Posted Monday 5th November 2007 08:53 GMT

A PSA once also warned me not to get off at Shadwell late one night - was going to catch a bus from there onwards.

On and off problems there with fighting kids, and that night was particularly bad apparently. Also good at helping tourists out.

@Andy - The DLR has *ALWAYS* run with staff on board 

Posted Wednesday 14th November 2007 01:46 GMT

Alert

Sorry Andy, but the DLR has always run with a member of staff on board since services began in 1987 - and yes I travelled on the system that year. The on-board member of staff was originally titled a "Train Captain" and they are now called a "Passenger Service Agent".

Please see this English Heritage Survey of London chapter on the Modern Docklands - or if you don't want to read it all just perform a text search for "train captain":

http://www.british-history.ac.uk/report.aspx?compid=46546

If that ain't good enough have a gander at this article on the DLR ATO signalling system on the Railway Technical Web Pages:

http://www.railway-technical.com/Sigdock.shtml

Lastly, a simpler short piece on TheTrams website about the DLR:

http://www.thetrams.co.uk/dlr/

The whole system had a very long period of teething problems such as the one you describe, which was unfortunately not uncommon back then.

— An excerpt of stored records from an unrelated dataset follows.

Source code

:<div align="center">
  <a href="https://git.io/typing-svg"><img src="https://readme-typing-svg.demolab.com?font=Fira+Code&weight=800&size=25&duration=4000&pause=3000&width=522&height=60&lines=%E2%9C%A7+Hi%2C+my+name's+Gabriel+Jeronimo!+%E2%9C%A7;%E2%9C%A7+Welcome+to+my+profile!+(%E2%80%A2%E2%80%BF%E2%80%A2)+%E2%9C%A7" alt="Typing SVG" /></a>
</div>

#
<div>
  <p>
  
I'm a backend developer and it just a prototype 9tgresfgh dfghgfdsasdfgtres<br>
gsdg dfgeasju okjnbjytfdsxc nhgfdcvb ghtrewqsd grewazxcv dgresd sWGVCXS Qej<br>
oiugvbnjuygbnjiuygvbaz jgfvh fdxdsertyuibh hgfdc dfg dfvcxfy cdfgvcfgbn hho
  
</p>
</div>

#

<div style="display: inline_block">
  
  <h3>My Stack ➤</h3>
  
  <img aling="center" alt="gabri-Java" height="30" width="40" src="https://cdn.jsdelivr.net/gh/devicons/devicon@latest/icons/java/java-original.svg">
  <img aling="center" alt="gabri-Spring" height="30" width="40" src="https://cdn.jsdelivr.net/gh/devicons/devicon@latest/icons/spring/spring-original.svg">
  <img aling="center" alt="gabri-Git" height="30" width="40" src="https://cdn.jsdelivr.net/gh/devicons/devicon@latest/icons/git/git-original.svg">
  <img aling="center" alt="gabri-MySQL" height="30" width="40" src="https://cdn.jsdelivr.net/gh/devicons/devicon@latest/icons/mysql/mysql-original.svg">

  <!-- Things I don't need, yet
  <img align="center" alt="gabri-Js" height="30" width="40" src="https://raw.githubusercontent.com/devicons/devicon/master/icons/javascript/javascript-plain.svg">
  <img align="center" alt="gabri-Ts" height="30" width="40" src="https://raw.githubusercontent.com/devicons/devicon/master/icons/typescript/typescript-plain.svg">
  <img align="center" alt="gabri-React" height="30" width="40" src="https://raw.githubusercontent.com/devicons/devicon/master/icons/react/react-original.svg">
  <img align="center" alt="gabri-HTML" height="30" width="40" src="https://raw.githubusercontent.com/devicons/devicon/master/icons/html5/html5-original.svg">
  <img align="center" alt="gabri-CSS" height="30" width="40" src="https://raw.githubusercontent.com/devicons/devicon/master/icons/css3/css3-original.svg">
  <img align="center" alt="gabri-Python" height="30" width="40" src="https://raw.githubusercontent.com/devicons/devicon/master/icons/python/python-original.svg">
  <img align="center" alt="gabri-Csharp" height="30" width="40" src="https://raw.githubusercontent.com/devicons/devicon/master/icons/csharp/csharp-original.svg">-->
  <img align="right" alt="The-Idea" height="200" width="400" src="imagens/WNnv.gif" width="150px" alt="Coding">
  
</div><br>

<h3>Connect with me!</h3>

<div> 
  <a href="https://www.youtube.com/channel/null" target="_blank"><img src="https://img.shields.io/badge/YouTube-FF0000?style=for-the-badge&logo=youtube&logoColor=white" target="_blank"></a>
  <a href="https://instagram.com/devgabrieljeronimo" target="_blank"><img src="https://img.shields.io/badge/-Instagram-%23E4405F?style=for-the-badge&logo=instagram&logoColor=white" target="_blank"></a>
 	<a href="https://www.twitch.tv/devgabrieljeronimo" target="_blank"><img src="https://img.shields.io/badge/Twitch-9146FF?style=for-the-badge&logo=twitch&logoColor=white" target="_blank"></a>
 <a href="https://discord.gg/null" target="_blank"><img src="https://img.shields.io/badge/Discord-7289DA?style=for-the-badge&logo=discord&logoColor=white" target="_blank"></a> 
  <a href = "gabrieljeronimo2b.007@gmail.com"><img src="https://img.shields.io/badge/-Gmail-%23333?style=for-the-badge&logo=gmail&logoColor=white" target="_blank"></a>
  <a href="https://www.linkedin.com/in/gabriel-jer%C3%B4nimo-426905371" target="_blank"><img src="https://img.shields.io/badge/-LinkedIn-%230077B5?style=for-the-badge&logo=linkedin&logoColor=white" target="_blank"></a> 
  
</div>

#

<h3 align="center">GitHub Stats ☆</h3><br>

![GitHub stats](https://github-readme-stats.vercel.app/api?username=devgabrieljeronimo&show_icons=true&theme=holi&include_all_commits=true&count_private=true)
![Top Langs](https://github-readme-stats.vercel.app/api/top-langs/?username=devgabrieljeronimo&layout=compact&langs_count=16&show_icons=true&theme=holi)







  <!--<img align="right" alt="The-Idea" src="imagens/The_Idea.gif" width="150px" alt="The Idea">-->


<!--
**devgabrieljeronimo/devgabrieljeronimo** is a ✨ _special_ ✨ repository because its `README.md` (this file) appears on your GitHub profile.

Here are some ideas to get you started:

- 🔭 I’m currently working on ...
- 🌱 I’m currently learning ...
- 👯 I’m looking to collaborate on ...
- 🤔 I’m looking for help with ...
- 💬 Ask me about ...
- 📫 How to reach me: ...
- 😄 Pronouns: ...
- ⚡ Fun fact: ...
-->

However I can give you a cast-iron assurance that each and every DLR train always does and always has carried a Train Captain/ PSA - apart from this instance (and perhaps a few other similar instances) when the train has let slip its leash and run off without the PSA.

Please feel free to attempt to prove what you say - but you won't be able to, because it is erroneous. Sorry to be harsh, but that's how it is.